No. You're misunderstannding something: A CJP DESCRIBES the preparation of the weld joint, IMPLYING (by the shape of the preparation) the final shape of the two pieces of base metal and the filler metal.
CJP = Complete Joint Preparation. CJP does NOT define the base metal material, the weld filler, its preheat or post-weld heat treatment requirements, the energy (current) or deposition rate, nor any other joint criteria.
"Normally" the weld filler material is (deliberately) chosen to be stronger than the base metal. When that happens - when the weld material is stronger than the base metal, the base metal will fail before the heat-stress zone around the weld and the weld itself will fail. The weld joint shape and size and design is then sized (length of weld, height of fillets, type of prep (J prep, double-V, single V, open root gap, simple fillet (square fit), etc.
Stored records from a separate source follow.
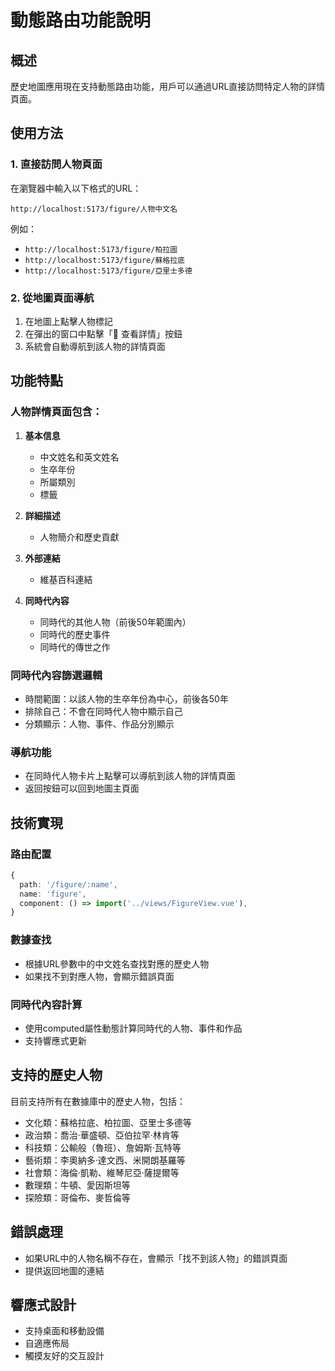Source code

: # 動態路由功能說明

## 概述

歷史地圖應用現在支持動態路由功能，用戶可以通過URL直接訪問特定人物的詳情頁面。

## 使用方法

### 1. 直接訪問人物頁面

在瀏覽器中輸入以下格式的URL：
```
http://localhost:5173/figure/人物中文名
```

例如：
- `http://localhost:5173/figure/柏拉圖`
- `http://localhost:5173/figure/蘇格拉底`
- `http://localhost:5173/figure/亞里士多德`

### 2. 從地圖頁面導航

1. 在地圖上點擊人物標記
2. 在彈出的窗口中點擊「👤 查看詳情」按鈕
3. 系統會自動導航到該人物的詳情頁面

## 功能特點

### 人物詳情頁面包含：

1. **基本信息**
   - 中文姓名和英文姓名
   - 生卒年份
   - 所屬類別
   - 標籤

2. **詳細描述**
   - 人物簡介和歷史貢獻

3. **外部連結**
   - 維基百科連結

4. **同時代內容**
   - 同時代的其他人物（前後50年範圍內）
   - 同時代的歷史事件
   - 同時代的傳世之作

### 同時代內容篩選邏輯

- 時間範圍：以該人物的生卒年份為中心，前後各50年
- 排除自己：不會在同時代人物中顯示自己
- 分類顯示：人物、事件、作品分別顯示

### 導航功能

- 在同時代人物卡片上點擊可以導航到該人物的詳情頁面
- 返回按鈕可以回到地圖主頁面

## 技術實現

### 路由配置
```typescript
{
  path: '/figure/:name',
  name: 'figure',
  component: () => import('../views/FigureView.vue'),
}
```

### 數據查找
- 根據URL參數中的中文姓名查找對應的歷史人物
- 如果找不到對應人物，會顯示錯誤頁面

### 同時代內容計算
- 使用computed屬性動態計算同時代的人物、事件和作品
- 支持響應式更新

## 支持的歷史人物

目前支持所有在數據庫中的歷史人物，包括：

- 文化類：蘇格拉底、柏拉圖、亞里士多德等
- 政治類：喬治·華盛頓、亞伯拉罕·林肯等
- 科技類：公輸般（魯班）、詹姆斯·瓦特等
- 藝術類：李奧納多·達文西、米開朗基羅等
- 社會類：海倫·凱勒、維琴尼亞·薩提爾等
- 數理類：牛頓、愛因斯坦等
- 探險類：哥倫布、麥哲倫等

## 錯誤處理

- 如果URL中的人物名稱不存在，會顯示「找不到該人物」的錯誤頁面
- 提供返回地圖的連結

## 響應式設計

- 支持桌面和移動設備
- 自適應佈局
- 觸摸友好的交互設計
In your case, you (your company, your predessors, the original design team, whoever) have decided to use a WEAKER filler metal than the base metal. The usual (typical) joint design "strategy" is WRONG in this specific case because your weld fillermetal is weaker than the base metal. In this particular case, the weld metal in a typical CJP joint will ALWAYS fail before the base metal will fail.
Two choices: Change the weld filler metal => "They" have told you "they" don't want to do that.
Change the joint preparation or length the weld (can't do it => You have fixed geometry of the two coped structural shapes => they can't get longer. )
Therefore, you need to increase the area of the weld across the joint. Grind the simplest CJP preparation possible. This is a double-sided V prep, with a thin center piece left to allow fitup. Tack weld the joint up. Then weld out all of the joint to the thickness of the base metal (0.3 inch, from your comment above). Then add TWO MORE fillet welds outside of the CJP once that that weld is filled out on both sides of the base metal. The fillet weld leg height should be 5/15 inch (0.3 inch), and should not be excessively convex nor concave.
Your CJP rebuilds the original beam web and flange to their original thicknesses. The added fillet welds outside of the CJP weld doubles the strength of the joint because they increase the cross-section of the weaker metal in the joint..
True. "Normally" the two added fillet welds do NOT do anything but waste time, material and welder effort. But this is not the "normal" situation.